The justices held that the anti-retaliation provisions only cover individuals who report matters to the SEC.

"All of the justices agreed that the statute's 'whistle-blower' definition is clear and that ends the case," said Bryan House, an attorney with Foley & Lardner in Washington, D.C.

"This is an important decision because it defines once and for all the parameters of the statute," said Meg Campbell, an attorney with Ogletree Deakins in Atlanta. "But it doesn't change the obligation of employers to maintain a culture of compliance—particularly with respect to their securities obligations."

Clear Language

The Dodd-Frank Act was signed into law in 2010, following the 2008 financial crisis, and was intended to encourage whistle-blowers to report securities violations. Campbell noted that the relevant parts of the act to this case focus heavily on helping the SEC obtain the information it needs to protect the investing public.

The act defines a whistle-blower as "any individual who provides … information relating to a violation of the securities laws to the [SEC]." A whistle-blower is then eligible for an award—if he or she provides new information to the SEC that leads to an enforcement action—and is also protected from employment retaliation in certain situations.

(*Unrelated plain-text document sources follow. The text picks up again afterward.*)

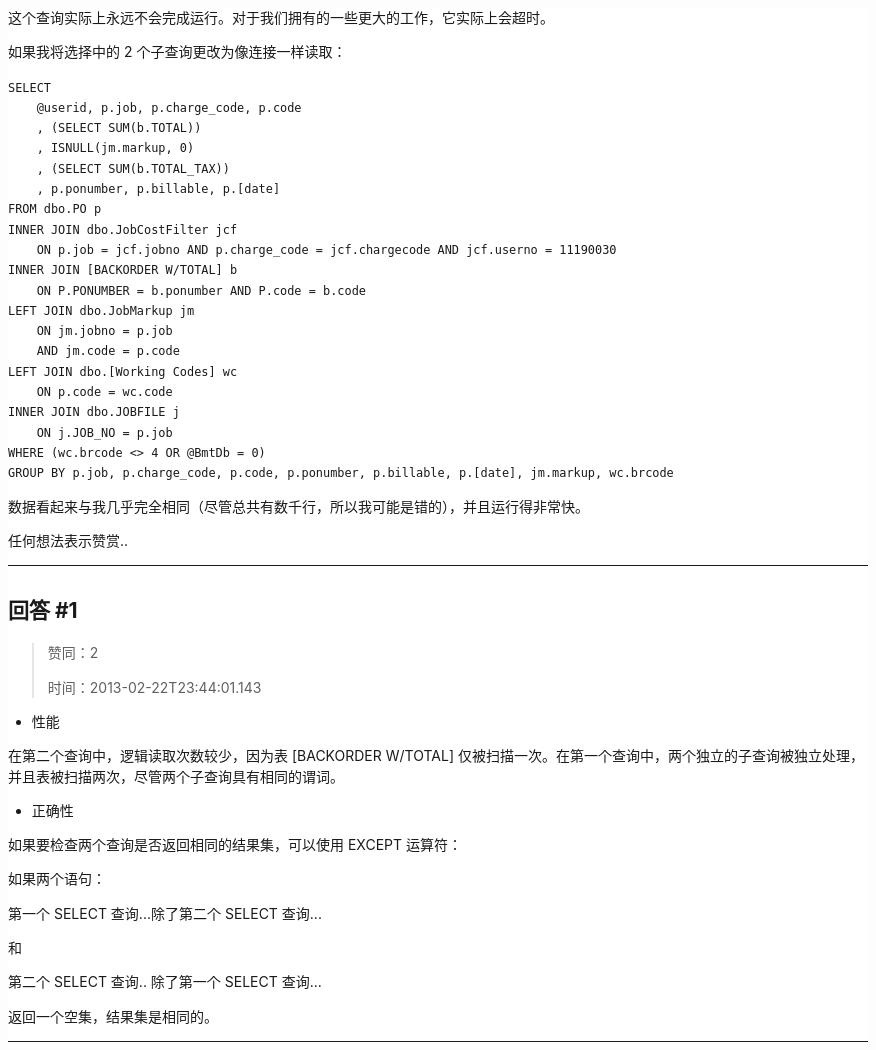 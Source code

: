 这个查询实际上永远不会完成运行。对于我们拥有的一些更大的工作，它实际上会超时。

如果我将选择中的 2 个子查询更改为像连接一样读取：

```
SELECT
    @userid, p.job, p.charge_code, p.code
    , (SELECT SUM(b.TOTAL))
    , ISNULL(jm.markup, 0)
    , (SELECT SUM(b.TOTAL_TAX))
    , p.ponumber, p.billable, p.[date]
FROM dbo.PO p
INNER JOIN dbo.JobCostFilter jcf 
    ON p.job = jcf.jobno AND p.charge_code = jcf.chargecode AND jcf.userno = 11190030
INNER JOIN [BACKORDER W/TOTAL] b
    ON P.PONUMBER = b.ponumber AND P.code = b.code
LEFT JOIN dbo.JobMarkup jm
    ON jm.jobno = p.job
    AND jm.code = p.code
LEFT JOIN dbo.[Working Codes] wc
    ON p.code = wc.code
INNER JOIN dbo.JOBFILE j
    ON j.JOB_NO = p.job
WHERE (wc.brcode <> 4 OR @BmtDb = 0)
GROUP BY p.job, p.charge_code, p.code, p.ponumber, p.billable, p.[date], jm.markup, wc.brcode 
```

数据看起来与我几乎完全相同（尽管总共有数千行，所以我可能是错的），并且运行得非常快。

任何想法表示赞赏..

* * *

## 回答 #1

> 赞同：2
> 
> 时间：2013-02-22T23:44:01.143

*   性能

在第二个查询中，逻辑读取次数较少，因为表 [BACKORDER W/TOTAL] 仅被扫描一次。在第一个查询中，两个独立的子查询被独立处理，并且表被扫描两次，尽管两个子查询具有相同的谓词。

*   正确性

如果要检查两个查询是否返回相同的结果集，可以使用 EXCEPT 运算符：

如果两个语句：

第一个 SELECT 查询...除了第二个 SELECT 查询...

和

第二个 SELECT 查询.. 除了第一个 SELECT 查询...

返回一个空集，结果集是相同的。

* * *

The act first defines who is a protected whistle-blower and then describes what conduct is protected from retaliation. "An individual who meets both measures may invoke Dodd-Frank's protections," Justice Ruth Bader Ginsburg wrote for the court. "But an individual who falls outside the protected category of 'whistleblowers' is ineligible to seek redress under the statute, regardless of the conduct in which that individual engages."

Since the employee in this case only reported the alleged securities law violations to his employer before he was fired—not to the SEC—he was not eligible for the act's whistle-blower protections.

Before this decision, there was a division among federal appellate courts about whether an employee had to go to the SEC or could just report matters internally to be able to sue for retaliation under Dodd-Frank.

The 5th U.S. Circuit Court of Appeals had ruled that violations must be reported to the SEC. Thereafter, the SEC said that the act's protections also applied to individuals who only reported violations internally, and the 2nd and 9th Circuits followed the SEC's interpretation. But the high court's ruling reversed the 9th Circuit's opinion.

"There has never been any real question about the literal reading of the 'whistle-blower' definition in the statute, but lower courts have struggled with 'tension' between different parts of the statute," House said.

Focus on Compliance

"Although the opinion means a narrower scope of protections under Dodd-Frank's anti-retaliation provision, this seems an ambiguous 'victory' for companies," said Brian Hoffman, an attorney with Holland & Hart in Denver and Washington, D.C.

Whistle-blowers may still claim retaliation under the broader Sarbanes-Oxley Act (SOX), which covers whistle-blowers who report alleged violations internally, he explained. "Plus, this ruling may spur more individuals to also report directly to the SEC in the first instance, perhaps even bypassing internal corporate avenues—so as to bolster a claim that Dodd-Frank applies."

Employees and employers who fall within the coverage of either SOX or Dodd-Frank still have rights and responsibilities under those statutes—the Supreme Court's ruling doesn't change that, Campbell said. It just changes what remedies might be available to a litigant.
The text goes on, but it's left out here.